Mar 16, Colombo: Harassment of women on public transport in Sri Lanka and lack of high quality child care services and marketable skills contribute to the declining female labor force participation in Sri Lanka, the World Bank says.
Valerie Layrol, Operations Advisor World Bank Sri Lanka and the Maldives Colombo addressing a roundtable discussion on Women's Accessibility on Thursday said Sri Lankan women, especially younger ones do not sufficiently acquire marketable skills, face higher unemployment rates and can expect to receive lower wages than men.
According to a new report from the World Bank, Getting to Work: Unlocking Women's Potential in Sri Lanka's Labor Force, Sri Lanka lags behind in women's participation in the workforce, especially compared to other middle-income countries and despite steady economic growth, the number of women participating in Sri Lanka's workforce has declined to 36 percent in 2016 from 41 percent in 2010.
The World Bank representative noted that there is a large degree of harassment of women on public transport in Sri Lanka and it is limiting women's mobility, participation in public life and overall well-being.
According to the findings of a UNFPA study, over 90 percent of women have experienced harassment but just 4 percent of women have sought help from the Police. This study initiated in 2015, covered the whole country with 2,500 respondents included in the survey. Findings indicate a wide range of mistreatment on public transport including leering, verbal abuse and unwelcome advances. The majority of harassment was physical.
Layrol pointed out that Women in low income groups of Sri Lanka rely heavily on public transport and there is clear evidence that harassment and the threat of harassment are limiting women's mobility, participation in public life and overall well-being and removing these barriers to women's paid work will encourage more Sri Lankan women to participate in the workforce.
Among many recommendations, safe childcare and transportation and implementing gender equal labor laws and practices are policy recommendations of the UNFPA study.
The roundtable discussion brought urban, social and transport sectors together with representatives from the government, civil society, private sector and donors working on initiatives to improve women's accessibility in the metro Colombo region.

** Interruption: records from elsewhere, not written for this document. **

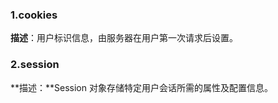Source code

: ### 1.cookies

**描述**：用户标识信息，由服务器在用户第一次请求后设置。

### 2.session

**描述：**Session 对象存储特定用户会话所需的属性及配置信息。



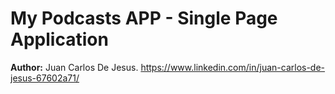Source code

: # My Podcasts APP - Single Page Application

**Author:** Juan Carlos De Jesus.
https://www.linkedin.com/in/juan-carlos-de-jesus-67602a71/
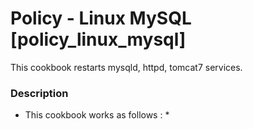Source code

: # Policy - Linux MySQL [policy_linux_mysql]

This cookbook restarts mysqld, httpd, tomcat7 services.

### Description

* This cookbook works as follows :
  * 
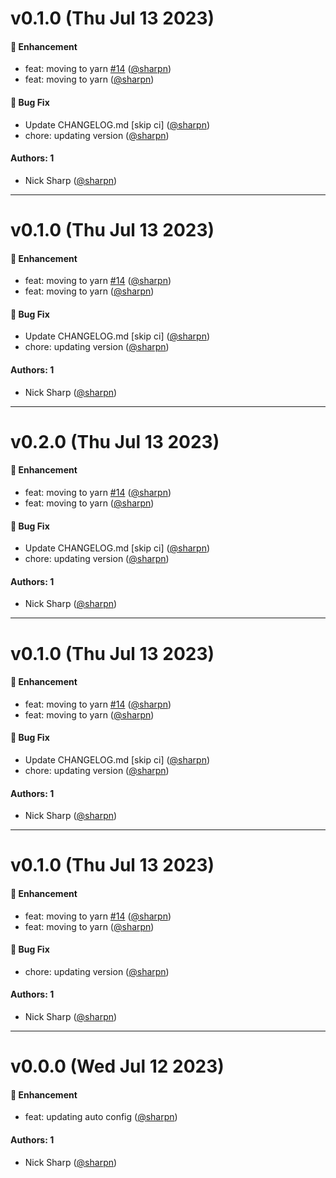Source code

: # v0.1.0 (Thu Jul 13 2023)

#### 🚀 Enhancement

- feat: moving to yarn [#14](https://github.com/OverTheAirBrew/brewery-management-platform/pull/14) ([@sharpn](https://github.com/sharpn))
- feat: moving to yarn ([@sharpn](https://github.com/sharpn))

#### 🐛 Bug Fix

- Update CHANGELOG.md \[skip ci\] ([@sharpn](https://github.com/sharpn))
- chore: updating version ([@sharpn](https://github.com/sharpn))

#### Authors: 1

- Nick Sharp ([@sharpn](https://github.com/sharpn))

---

# v0.1.0 (Thu Jul 13 2023)

#### 🚀 Enhancement

- feat: moving to yarn [#14](https://github.com/OverTheAirBrew/brewery-management-platform/pull/14) ([@sharpn](https://github.com/sharpn))
- feat: moving to yarn ([@sharpn](https://github.com/sharpn))

#### 🐛 Bug Fix

- Update CHANGELOG.md \[skip ci\] ([@sharpn](https://github.com/sharpn))
- chore: updating version ([@sharpn](https://github.com/sharpn))

#### Authors: 1

- Nick Sharp ([@sharpn](https://github.com/sharpn))

---

# v0.2.0 (Thu Jul 13 2023)

#### 🚀 Enhancement

- feat: moving to yarn [#14](https://github.com/OverTheAirBrew/brewery-management-platform/pull/14) ([@sharpn](https://github.com/sharpn))
- feat: moving to yarn ([@sharpn](https://github.com/sharpn))

#### 🐛 Bug Fix

- Update CHANGELOG.md \[skip ci\] ([@sharpn](https://github.com/sharpn))
- chore: updating version ([@sharpn](https://github.com/sharpn))

#### Authors: 1

- Nick Sharp ([@sharpn](https://github.com/sharpn))

---

# v0.1.0 (Thu Jul 13 2023)

#### 🚀 Enhancement

- feat: moving to yarn [#14](https://github.com/OverTheAirBrew/brewery-management-platform/pull/14) ([@sharpn](https://github.com/sharpn))
- feat: moving to yarn ([@sharpn](https://github.com/sharpn))

#### 🐛 Bug Fix

- Update CHANGELOG.md \[skip ci\] ([@sharpn](https://github.com/sharpn))
- chore: updating version ([@sharpn](https://github.com/sharpn))

#### Authors: 1

- Nick Sharp ([@sharpn](https://github.com/sharpn))

---

# v0.1.0 (Thu Jul 13 2023)

#### 🚀 Enhancement

- feat: moving to yarn [#14](https://github.com/OverTheAirBrew/brewery-management-platform/pull/14) ([@sharpn](https://github.com/sharpn))
- feat: moving to yarn ([@sharpn](https://github.com/sharpn))

#### 🐛 Bug Fix

- chore: updating version ([@sharpn](https://github.com/sharpn))

#### Authors: 1

- Nick Sharp ([@sharpn](https://github.com/sharpn))

---

# v0.0.0 (Wed Jul 12 2023)

#### 🚀 Enhancement

- feat: updating auto config ([@sharpn](https://github.com/sharpn))

#### Authors: 1

- Nick Sharp ([@sharpn](https://github.com/sharpn))
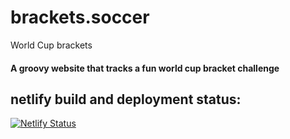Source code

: # brackets.soccer
World Cup brackets

#### A groovy website that tracks a fun world cup bracket challenge

## netlify build and deployment status:

[![Netlify Status](https://api.netlify.com/api/v1/badges/c88cf647-29a8-44d3-8819-ead2077965a9/deploy-status)](https://app.netlify.com/sites/bracketssoccer/deploys)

The collaborative conversation aimed to exchange knowledge on the issue and identify gaps, share ideas based on experiences, especially initiatives led by the private sector and also identify 'quick wins' and small scale opportunities that could kick-start improvements to women's accessibility and public transport experiences in the short term and also identify long term changes that would improve the livability of metro Colombo region for both women and men.
"I believe all of us working in Sri Lanka are accountable to help expand women's options for productive, safe and fairly compensated work which in turn would benefit her family and also the country," the World Bank official said.